Data for the task below:

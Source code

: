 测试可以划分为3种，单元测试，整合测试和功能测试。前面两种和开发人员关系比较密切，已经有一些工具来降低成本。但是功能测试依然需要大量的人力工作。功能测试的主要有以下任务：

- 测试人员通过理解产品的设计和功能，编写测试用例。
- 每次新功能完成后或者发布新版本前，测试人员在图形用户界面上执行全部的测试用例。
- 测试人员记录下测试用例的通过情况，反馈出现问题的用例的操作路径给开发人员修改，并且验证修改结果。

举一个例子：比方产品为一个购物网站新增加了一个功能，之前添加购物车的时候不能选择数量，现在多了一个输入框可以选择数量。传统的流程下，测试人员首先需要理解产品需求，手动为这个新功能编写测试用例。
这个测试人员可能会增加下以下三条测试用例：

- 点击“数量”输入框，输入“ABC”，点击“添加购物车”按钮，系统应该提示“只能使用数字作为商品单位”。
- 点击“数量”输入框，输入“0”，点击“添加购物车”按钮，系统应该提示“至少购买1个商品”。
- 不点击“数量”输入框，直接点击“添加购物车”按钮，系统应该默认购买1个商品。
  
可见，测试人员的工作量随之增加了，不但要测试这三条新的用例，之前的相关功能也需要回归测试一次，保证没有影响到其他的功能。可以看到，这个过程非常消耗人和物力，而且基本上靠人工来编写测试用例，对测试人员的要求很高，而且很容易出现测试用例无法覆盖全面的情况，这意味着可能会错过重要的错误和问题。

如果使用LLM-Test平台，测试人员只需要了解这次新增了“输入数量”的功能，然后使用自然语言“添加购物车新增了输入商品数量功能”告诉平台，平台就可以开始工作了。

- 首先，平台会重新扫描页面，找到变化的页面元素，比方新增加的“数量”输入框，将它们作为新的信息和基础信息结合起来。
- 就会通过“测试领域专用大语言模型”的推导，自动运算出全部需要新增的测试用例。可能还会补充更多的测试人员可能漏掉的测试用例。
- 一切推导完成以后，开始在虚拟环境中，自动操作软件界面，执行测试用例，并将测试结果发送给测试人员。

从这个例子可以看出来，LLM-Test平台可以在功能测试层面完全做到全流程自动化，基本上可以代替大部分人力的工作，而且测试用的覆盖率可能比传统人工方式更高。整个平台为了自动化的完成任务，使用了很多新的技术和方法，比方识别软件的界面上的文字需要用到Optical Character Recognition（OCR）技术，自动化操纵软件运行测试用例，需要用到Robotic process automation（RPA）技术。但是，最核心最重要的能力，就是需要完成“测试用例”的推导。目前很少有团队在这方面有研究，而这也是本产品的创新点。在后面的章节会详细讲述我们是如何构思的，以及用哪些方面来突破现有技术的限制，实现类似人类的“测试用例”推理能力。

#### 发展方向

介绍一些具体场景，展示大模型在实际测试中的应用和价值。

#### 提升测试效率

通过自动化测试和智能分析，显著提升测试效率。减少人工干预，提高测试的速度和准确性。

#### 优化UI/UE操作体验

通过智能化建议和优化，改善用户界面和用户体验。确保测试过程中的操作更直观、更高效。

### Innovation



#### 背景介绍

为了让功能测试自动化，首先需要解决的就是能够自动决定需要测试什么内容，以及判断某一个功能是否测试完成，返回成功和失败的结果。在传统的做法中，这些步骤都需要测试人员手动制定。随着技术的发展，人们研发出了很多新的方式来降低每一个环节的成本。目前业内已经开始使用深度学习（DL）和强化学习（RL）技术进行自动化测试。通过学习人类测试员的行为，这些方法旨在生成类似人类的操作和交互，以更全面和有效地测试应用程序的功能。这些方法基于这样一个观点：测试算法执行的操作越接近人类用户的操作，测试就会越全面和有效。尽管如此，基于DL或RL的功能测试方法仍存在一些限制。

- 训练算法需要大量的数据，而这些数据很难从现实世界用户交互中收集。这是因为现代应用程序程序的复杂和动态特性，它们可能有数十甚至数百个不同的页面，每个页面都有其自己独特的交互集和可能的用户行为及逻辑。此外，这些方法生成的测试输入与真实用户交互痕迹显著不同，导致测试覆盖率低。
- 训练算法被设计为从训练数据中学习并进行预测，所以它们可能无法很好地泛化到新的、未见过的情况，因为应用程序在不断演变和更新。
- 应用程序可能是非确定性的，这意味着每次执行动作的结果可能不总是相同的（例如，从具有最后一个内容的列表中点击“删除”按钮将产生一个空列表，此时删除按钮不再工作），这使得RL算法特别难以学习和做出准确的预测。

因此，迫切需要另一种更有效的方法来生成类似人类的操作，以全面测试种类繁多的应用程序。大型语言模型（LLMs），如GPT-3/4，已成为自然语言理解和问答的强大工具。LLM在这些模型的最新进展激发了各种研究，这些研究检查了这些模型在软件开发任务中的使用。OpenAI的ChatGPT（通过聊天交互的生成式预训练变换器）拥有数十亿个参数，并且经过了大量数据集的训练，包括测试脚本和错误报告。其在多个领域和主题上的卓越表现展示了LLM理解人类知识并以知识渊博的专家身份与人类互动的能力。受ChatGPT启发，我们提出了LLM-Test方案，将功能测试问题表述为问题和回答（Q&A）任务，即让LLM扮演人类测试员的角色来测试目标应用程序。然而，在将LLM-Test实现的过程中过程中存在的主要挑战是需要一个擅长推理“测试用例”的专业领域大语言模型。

End of Data for the task.

What is required: The records above are to be given again in full, word for word.

Result of this task:
Source code

: 测试可以划分为3种，单元测试，整合测试和功能测试。前面两种和开发人员关系比较密切，已经有一些工具来降低成本。但是功能测试依然需要大量的人力工作。功能测试的主要有以下任务：

- 测试人员通过理解产品的设计和功能，编写测试用例。
- 每次新功能完成后或者发布新版本前，测试人员在图形用户界面上执行全部的测试用例。
- 测试人员记录下测试用例的通过情况，反馈出现问题的用例的操作路径给开发人员修改，并且验证修改结果。

举一个例子：比方产品为一个购物网站新增加了一个功能，之前添加购物车的时候不能选择数量，现在多了一个输入框可以选择数量。传统的流程下，测试人员首先需要理解产品需求，手动为这个新功能编写测试用例。
这个测试人员可能会增加下以下三条测试用例：

- 点击“数量”输入框，输入“ABC”，点击“添加购物车”按钮，系统应该提示“只能使用数字作为商品单位”。
- 点击“数量”输入框，输入“0”，点击“添加购物车”按钮，系统应该提示“至少购买1个商品”。
- 不点击“数量”输入框，直接点击“添加购物车”按钮，系统应该默认购买1个商品。
  
可见，测试人员的工作量随之增加了，不但要测试这三条新的用例，之前的相关功能也需要回归测试一次，保证没有影响到其他的功能。可以看到，这个过程非常消耗人和物力，而且基本上靠人工来编写测试用例，对测试人员的要求很高，而且很容易出现测试用例无法覆盖全面的情况，这意味着可能会错过重要的错误和问题。

如果使用LLM-Test平台，测试人员只需要了解这次新增了“输入数量”的功能，然后使用自然语言“添加购物车新增了输入商品数量功能”告诉平台，平台就可以开始工作了。

- 首先，平台会重新扫描页面，找到变化的页面元素，比方新增加的“数量”输入框，将它们作为新的信息和基础信息结合起来。
- 就会通过“测试领域专用大语言模型”的推导，自动运算出全部需要新增的测试用例。可能还会补充更多的测试人员可能漏掉的测试用例。
- 一切推导完成以后，开始在虚拟环境中，自动操作软件界面，执行测试用例，并将测试结果发送给测试人员。

从这个例子可以看出来，LLM-Test平台可以在功能测试层面完全做到全流程自动化，基本上可以代替大部分人力的工作，而且测试用的覆盖率可能比传统人工方式更高。整个平台为了自动化的完成任务，使用了很多新的技术和方法，比方识别软件的界面上的文字需要用到Optical Character Recognition（OCR）技术，自动化操纵软件运行测试用例，需要用到Robotic process automation（RPA）技术。但是，最核心最重要的能力，就是需要完成“测试用例”的推导。目前很少有团队在这方面有研究，而这也是本产品的创新点。在后面的章节会详细讲述我们是如何构思的，以及用哪些方面来突破现有技术的限制，实现类似人类的“测试用例”推理能力。

#### 发展方向

介绍一些具体场景，展示大模型在实际测试中的应用和价值。

#### 提升测试效率

通过自动化测试和智能分析，显著提升测试效率。减少人工干预，提高测试的速度和准确性。

#### 优化UI/UE操作体验

通过智能化建议和优化，改善用户界面和用户体验。确保测试过程中的操作更直观、更高效。

### Innovation



#### 背景介绍

为了让功能测试自动化，首先需要解决的就是能够自动决定需要测试什么内容，以及判断某一个功能是否测试完成，返回成功和失败的结果。在传统的做法中，这些步骤都需要测试人员手动制定。随着技术的发展，人们研发出了很多新的方式来降低每一个环节的成本。目前业内已经开始使用深度学习（DL）和强化学习（RL）技术进行自动化测试。通过学习人类测试员的行为，这些方法旨在生成类似人类的操作和交互，以更全面和有效地测试应用程序的功能。这些方法基于这样一个观点：测试算法执行的操作越接近人类用户的操作，测试就会越全面和有效。尽管如此，基于DL或RL的功能测试方法仍存在一些限制。

- 训练算法需要大量的数据，而这些数据很难从现实世界用户交互中收集。这是因为现代应用程序程序的复杂和动态特性，它们可能有数十甚至数百个不同的页面，每个页面都有其自己独特的交互集和可能的用户行为及逻辑。此外，这些方法生成的测试输入与真实用户交互痕迹显著不同，导致测试覆盖率低。
- 训练算法被设计为从训练数据中学习并进行预测，所以它们可能无法很好地泛化到新的、未见过的情况，因为应用程序在不断演变和更新。
- 应用程序可能是非确定性的，这意味着每次执行动作的结果可能不总是相同的（例如，从具有最后一个内容的列表中点击“删除”按钮将产生一个空列表，此时删除按钮不再工作），这使得RL算法特别难以学习和做出准确的预测。

因此，迫切需要另一种更有效的方法来生成类似人类的操作，以全面测试种类繁多的应用程序。大型语言模型（LLMs），如GPT-3/4，已成为自然语言理解和问答的强大工具。LLM在这些模型的最新进展激发了各种研究，这些研究检查了这些模型在软件开发任务中的使用。OpenAI的ChatGPT（通过聊天交互的生成式预训练变换器）拥有数十亿个参数，并且经过了大量数据集的训练，包括测试脚本和错误报告。其在多个领域和主题上的卓越表现展示了LLM理解人类知识并以知识渊博的专家身份与人类互动的能力。受ChatGPT启发，我们提出了LLM-Test方案，将功能测试问题表述为问题和回答（Q&A）任务，即让LLM扮演人类测试员的角色来测试目标应用程序。然而，在将LLM-Test实现的过程中过程中存在的主要挑战是需要一个擅长推理“测试用例”的专业领域大语言模型。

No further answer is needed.